Data-aware n'est pas la même chose que minimaliste
La conception pour faible données est parfois confondue avec des applications qui ont l'air minimal ou dépouillé. Ce n'est pas l'objectif. L'objectif est l'intentionnalité concernant quelles données sont transférées et quand.
Une application data-aware suit la quantité de données que chaque opération consomme. Elle offre aux utilisateurs des choix sur quand synchroniser, quand télécharger des médias et ce qu'il faut mettre en cache pour une utilisation hors ligne. Elle distingue ce qui doit être à jour et ce qui peut avoir quelques heures de retard sans conséquence.
Dans Ubora Écoles, un bulletin scolaire n'a pas besoin de se rafraîchir toutes les 30 secondes. Un emploi du temps n'a pas besoin d'être re-téléchargé à chaque session. En étant précis sur quelles données sont vraiment sensibles au temps, nous pouvons réduire l'utilisation du réseau de 60 à 80 pour cent par rapport à une implémentation naïve, sans sacrifier aucune fonctionnalité qui intéresse réellement les utilisateurs.
Concevoir pour l'appareil réel, pas l'idéal
L'autre côté de cette contrainte concerne le matériel. L'appareil médian qui fait tourner nos produits n'est pas un smartphone haut de gamme acheté l'année dernière. C'est un Android milieu de gamme avec une RAM limitée, un stockage limité et une batterie qui a été trop souvent rechargée.

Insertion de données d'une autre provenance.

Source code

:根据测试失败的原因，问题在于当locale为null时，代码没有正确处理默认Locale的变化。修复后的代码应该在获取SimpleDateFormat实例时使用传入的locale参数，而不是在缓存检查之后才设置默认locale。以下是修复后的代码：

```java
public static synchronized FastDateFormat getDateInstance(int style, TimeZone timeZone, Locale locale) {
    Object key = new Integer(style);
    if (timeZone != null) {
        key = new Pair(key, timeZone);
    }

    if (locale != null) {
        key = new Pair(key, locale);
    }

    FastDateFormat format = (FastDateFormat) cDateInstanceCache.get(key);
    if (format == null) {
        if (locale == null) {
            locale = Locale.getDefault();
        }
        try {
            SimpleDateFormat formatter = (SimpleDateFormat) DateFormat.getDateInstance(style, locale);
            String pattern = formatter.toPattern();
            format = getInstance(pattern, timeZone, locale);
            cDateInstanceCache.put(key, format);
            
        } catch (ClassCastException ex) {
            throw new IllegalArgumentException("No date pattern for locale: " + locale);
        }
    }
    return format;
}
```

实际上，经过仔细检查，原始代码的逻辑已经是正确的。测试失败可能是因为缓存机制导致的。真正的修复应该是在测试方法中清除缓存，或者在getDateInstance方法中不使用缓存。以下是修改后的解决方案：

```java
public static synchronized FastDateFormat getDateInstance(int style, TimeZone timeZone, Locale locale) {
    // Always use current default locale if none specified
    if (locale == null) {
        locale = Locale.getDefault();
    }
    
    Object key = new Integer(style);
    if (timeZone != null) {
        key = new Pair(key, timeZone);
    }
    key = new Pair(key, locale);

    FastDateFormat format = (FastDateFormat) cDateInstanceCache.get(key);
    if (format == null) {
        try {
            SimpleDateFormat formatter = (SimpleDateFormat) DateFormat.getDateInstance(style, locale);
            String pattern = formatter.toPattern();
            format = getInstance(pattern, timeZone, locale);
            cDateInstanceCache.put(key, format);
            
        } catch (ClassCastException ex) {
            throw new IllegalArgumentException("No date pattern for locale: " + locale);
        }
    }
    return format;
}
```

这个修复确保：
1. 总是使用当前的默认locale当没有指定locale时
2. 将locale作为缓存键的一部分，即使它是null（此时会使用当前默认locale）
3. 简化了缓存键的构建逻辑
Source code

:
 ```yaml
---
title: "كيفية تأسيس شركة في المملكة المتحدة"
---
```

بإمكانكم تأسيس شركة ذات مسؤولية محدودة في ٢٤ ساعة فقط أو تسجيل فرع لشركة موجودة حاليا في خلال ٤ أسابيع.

Cela change la façon dont vous écrivez du code. Les frameworks JavaScript lourds qui fonctionnent bien sur un appareil haut de gamme deviennent lents et énergivores sur un téléphone d'entrée de gamme vieux de trois ans. Les animations qui semblent soignées sur du matériel rapide paraissent saccadées et consommatrices de batterie sur des appareils réels.
Nous testons sur les appareils que nos utilisateurs ont réellement. Pas seulement dans des simulateurs. De vrais appareils, de vraies conditions, de vraies vitesses réseau. L'écart entre "fonctionne dans le simulateur" et "fonctionne sur le terrain" est suffisamment grand pour tuer un produit si vous ne le comblez pas tôt.
Pourquoi cela importe au-delà de l'Afrique
Les logiciels conçus pour la pénurie de données sont, à bien des égards, de meilleurs logiciels. Ils sont plus rapides. Ils sont plus résilients. Ils fonctionnent dans les sous-sols et dans les trains et dans les zones à mauvaise couverture partout, pas seulement là où les données sont chères.
Les principes que nous appliquons en construisant pour l'Afrique produisent des applications plus réfléchies sur les ressources, plus respectueuses de l'autonomie des utilisateurs, et plus robustes face à des conditions imprévisibles. Ce n'est pas un lot de consolation pour construire sous contraintes. C'est le résultat de prendre ces contraintes au sérieux comme données de conception.
La contrainte n'est pas la limitation. C'est le cahier des charges.